Bob Ippolito bob at redivi.com
Thu Apr 1 12:48:56 EST 2004


On Apr 1, 2004, at 12:08 PM, Michel Pelletier wrote:

> My second comment is that I wonder if decoration of any syntax has been
> thought out in the light of other objects being decorated, like 
> classes,
> functions, or interfaces.  I just feel like there's more thought to be
> applied here on decoration syntax in general.  When we take decoration
> to the next level, will this syntax suffice?  Will it be abused for
> reasons not considered, like run-time type checking?  I'm not positive
> but it seems this is what Bob I. wants it for.

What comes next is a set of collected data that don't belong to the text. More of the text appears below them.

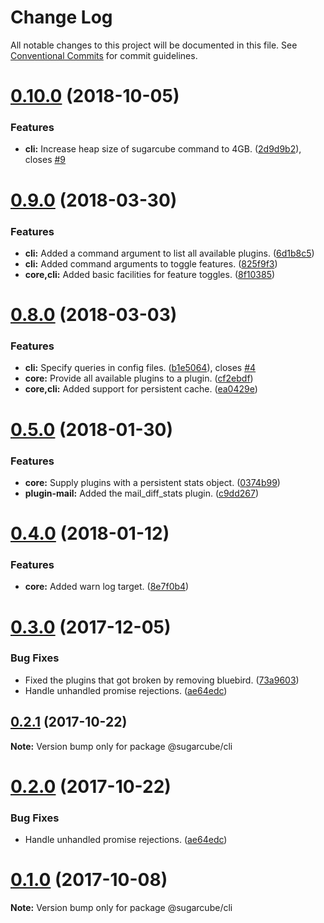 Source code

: # Change Log

All notable changes to this project will be documented in this file.
See [Conventional Commits](https://conventionalcommits.org) for commit guidelines.

# [0.10.0](https://github.com/critocrito/sugarcube/compare/v0.9.0...v0.10.0) (2018-10-05)


### Features

* **cli:** Increase heap size of sugarcube command to 4GB. ([2d9d9b2](https://github.com/critocrito/sugarcube/commit/2d9d9b2)), closes [#9](https://github.com/critocrito/sugarcube/issues/9)





<a name="0.9.0"></a>
# [0.9.0](https://github.com/critocrito/sugarcube/compare/v0.8.0...v0.9.0) (2018-03-30)


### Features

* **cli:** Added a command argument to list all available plugins. ([6d1b8c5](https://github.com/critocrito/sugarcube/commit/6d1b8c5))
* **cli:** Added command arguments to toggle features. ([825f9f3](https://github.com/critocrito/sugarcube/commit/825f9f3))
* **core,cli:** Added basic facilities for feature toggles. ([8f10385](https://github.com/critocrito/sugarcube/commit/8f10385))




<a name="0.8.0"></a>
# [0.8.0](https://github.com/critocrito/sugarcube/compare/v0.7.0...v0.8.0) (2018-03-03)


### Features

* **cli:** Specify queries in config files. ([b1e5064](https://github.com/critocrito/sugarcube/commit/b1e5064)), closes [#4](https://github.com/critocrito/sugarcube/issues/4)
* **core:** Provide all available plugins to a plugin. ([cf2ebdf](https://github.com/critocrito/sugarcube/commit/cf2ebdf))
* **core,cli:** Added support for persistent cache. ([ea0429e](https://github.com/critocrito/sugarcube/commit/ea0429e))




<a name="0.5.0"></a>
# [0.5.0](https://github.com/critocrito/sugarcube/compare/v0.4.0...v0.5.0) (2018-01-30)


### Features

* **core:** Supply plugins with a persistent stats object. ([0374b99](https://github.com/critocrito/sugarcube/commit/0374b99))
* **plugin-mail:** Added the mail_diff_stats plugin. ([c9dd267](https://github.com/critocrito/sugarcube/commit/c9dd267))




<a name="0.4.0"></a>
# [0.4.0](https://github.com/critocrito/sugarcube/compare/v0.3.0...v0.4.0) (2018-01-12)


### Features

* **core:** Added warn log target. ([8e7f0b4](https://github.com/critocrito/sugarcube/commit/8e7f0b4))




<a name="0.3.0"></a>
# [0.3.0](https://github.com/critocrito/sugarcube/compare/v0.1.0...v0.3.0) (2017-12-05)


### Bug Fixes

* Fixed the plugins that got broken by removing bluebird. ([73a9603](https://github.com/critocrito/sugarcube/commit/73a9603))
* Handle unhandled promise rejections. ([ae64edc](https://github.com/critocrito/sugarcube/commit/ae64edc))




<a name="0.2.1"></a>
## [0.2.1](https://github.com/critocrito/sugarcube/compare/v0.2.0...v0.2.1) (2017-10-22)




**Note:** Version bump only for package @sugarcube/cli

<a name="0.2.0"></a>
# [0.2.0](https://github.com/critocrito/sugarcube/compare/v0.1.0...v0.2.0) (2017-10-22)


### Bug Fixes

* Handle unhandled promise rejections. ([ae64edc](https://github.com/critocrito/sugarcube/commit/ae64edc))




<a name="0.1.0"></a>
# [0.1.0](https://github.com/critocrito/sugarcube/compare/v0.0.0...v0.1.0) (2017-10-08)




**Note:** Version bump only for package @sugarcube/cli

It's not run-time type *checking*.. it's run-time type *bridge* between 
the Python and Objective C runtimes.  Without these decorators (and 
other FFI machinery), the bridge does not work, because a PyObject* is 
not a struct _NSRect or a NSObject*, etc.  It's essentially the same 
kind of thing as ctypes, except the Objective C runtime has a lot more 
RTTI available than the regular 'ol C runtime and it also uses 
reference counting so it's more safe and sane.  ctypes probably needs 
decorator syntax more than PyObjC does, but the brave few have hobbled 
along without it :)

> And have we considered all the options?  I'm not making any proposals,
> but perhaps decoration can be bundled into a separate object that a
> class refers to, similar to interfaces.  This could allow a lot more
> flexibility and still look like Python.    Or perhaps this separate
> object could be mixed in (blech).  But you see my point, the upshot is
> you could apply different decorations at different times, decorators
> would be separately managed and it wouldn't look like a shark fin duct
> taped to a VW bug.

In my use case it doesn't really make sense to keep them separate, as 
the functions are broken without their decorator because they can not 
be called from the Objective C side of the bridge.  The only time you 
need to use these decorators are when you are creating a class that 
complies with an informal protocol, whose selectors have non-object 
type signatures (returning void or BOOL is exceedingly common, as is 
taking integers, and sometimes nasty pointer stuff).  In any case, it's 
actually really common with AppKit and Foundation because most of it is 
event driven and these informal protocols are part of the delegate 
callback machinery for everything from URL loading to printing.